*Work request*
Search the records for the word "align" and pick out every line that has it.

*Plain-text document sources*
····················
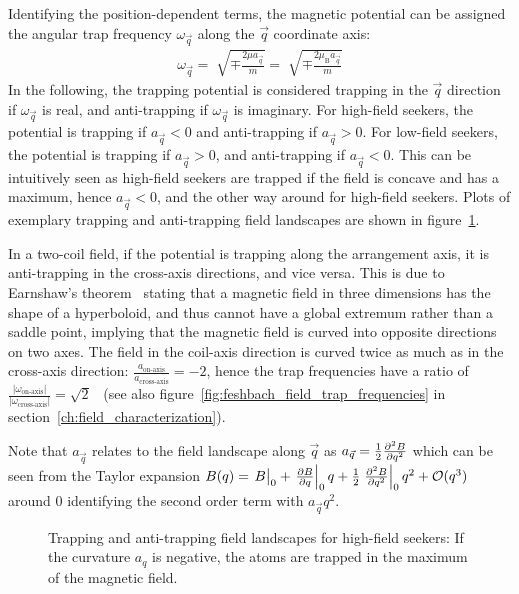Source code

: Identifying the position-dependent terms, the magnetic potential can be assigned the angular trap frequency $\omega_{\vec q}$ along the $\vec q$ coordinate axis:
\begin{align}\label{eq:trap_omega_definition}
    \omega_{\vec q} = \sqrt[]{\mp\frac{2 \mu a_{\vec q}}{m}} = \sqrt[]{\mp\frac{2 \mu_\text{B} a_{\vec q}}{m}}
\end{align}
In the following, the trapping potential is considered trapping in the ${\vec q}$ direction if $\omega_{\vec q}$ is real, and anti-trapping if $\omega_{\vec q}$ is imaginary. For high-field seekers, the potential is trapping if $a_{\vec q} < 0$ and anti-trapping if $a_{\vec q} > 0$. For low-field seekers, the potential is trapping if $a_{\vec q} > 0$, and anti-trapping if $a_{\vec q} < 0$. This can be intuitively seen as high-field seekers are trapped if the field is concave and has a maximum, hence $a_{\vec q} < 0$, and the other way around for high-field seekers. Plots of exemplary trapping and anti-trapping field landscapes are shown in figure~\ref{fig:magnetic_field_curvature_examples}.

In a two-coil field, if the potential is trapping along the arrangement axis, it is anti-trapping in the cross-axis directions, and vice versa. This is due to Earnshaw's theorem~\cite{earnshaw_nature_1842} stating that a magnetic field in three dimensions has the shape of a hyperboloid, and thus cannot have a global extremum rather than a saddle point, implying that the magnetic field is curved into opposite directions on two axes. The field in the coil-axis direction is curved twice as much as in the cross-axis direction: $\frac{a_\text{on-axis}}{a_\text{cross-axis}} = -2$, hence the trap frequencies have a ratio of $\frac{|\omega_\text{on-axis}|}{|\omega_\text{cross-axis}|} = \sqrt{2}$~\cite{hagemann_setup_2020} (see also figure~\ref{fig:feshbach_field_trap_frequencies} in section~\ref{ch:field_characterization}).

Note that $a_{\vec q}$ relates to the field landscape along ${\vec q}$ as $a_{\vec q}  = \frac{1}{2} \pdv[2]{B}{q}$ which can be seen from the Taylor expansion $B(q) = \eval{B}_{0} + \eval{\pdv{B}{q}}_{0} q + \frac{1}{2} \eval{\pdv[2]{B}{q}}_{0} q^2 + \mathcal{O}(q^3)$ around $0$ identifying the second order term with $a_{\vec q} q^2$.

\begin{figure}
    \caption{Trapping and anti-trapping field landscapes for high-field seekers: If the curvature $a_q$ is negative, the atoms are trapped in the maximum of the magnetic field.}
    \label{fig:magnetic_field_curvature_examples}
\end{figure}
····················
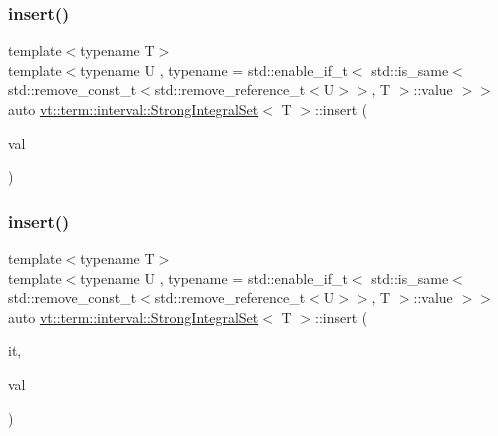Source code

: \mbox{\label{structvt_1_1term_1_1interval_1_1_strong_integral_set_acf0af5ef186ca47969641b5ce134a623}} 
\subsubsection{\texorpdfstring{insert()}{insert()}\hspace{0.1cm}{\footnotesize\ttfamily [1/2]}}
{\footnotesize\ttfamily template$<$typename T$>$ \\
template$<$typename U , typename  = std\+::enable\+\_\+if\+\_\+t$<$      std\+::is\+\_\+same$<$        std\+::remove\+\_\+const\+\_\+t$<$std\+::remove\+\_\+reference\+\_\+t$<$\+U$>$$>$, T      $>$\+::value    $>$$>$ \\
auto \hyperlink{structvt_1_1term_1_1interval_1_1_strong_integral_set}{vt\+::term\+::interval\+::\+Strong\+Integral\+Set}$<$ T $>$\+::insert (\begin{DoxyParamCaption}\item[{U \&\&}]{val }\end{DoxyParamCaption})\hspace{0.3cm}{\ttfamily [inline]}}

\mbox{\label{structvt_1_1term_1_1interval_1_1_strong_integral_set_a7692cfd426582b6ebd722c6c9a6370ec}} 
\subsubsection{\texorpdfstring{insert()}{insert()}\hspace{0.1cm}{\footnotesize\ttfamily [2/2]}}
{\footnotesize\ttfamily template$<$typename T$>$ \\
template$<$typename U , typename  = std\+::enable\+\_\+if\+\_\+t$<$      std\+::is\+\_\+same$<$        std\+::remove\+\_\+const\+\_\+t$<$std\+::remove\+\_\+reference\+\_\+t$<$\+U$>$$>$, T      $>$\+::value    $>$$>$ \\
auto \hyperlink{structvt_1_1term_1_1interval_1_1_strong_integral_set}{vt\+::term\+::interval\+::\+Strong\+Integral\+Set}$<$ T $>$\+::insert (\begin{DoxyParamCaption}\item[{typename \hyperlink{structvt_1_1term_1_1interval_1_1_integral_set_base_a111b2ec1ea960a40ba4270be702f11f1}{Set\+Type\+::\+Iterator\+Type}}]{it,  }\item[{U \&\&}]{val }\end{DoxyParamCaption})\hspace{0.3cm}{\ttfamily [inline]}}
····················
*Task output*
\begin{align}\label{eq:trap_omega_definition}
\end{align}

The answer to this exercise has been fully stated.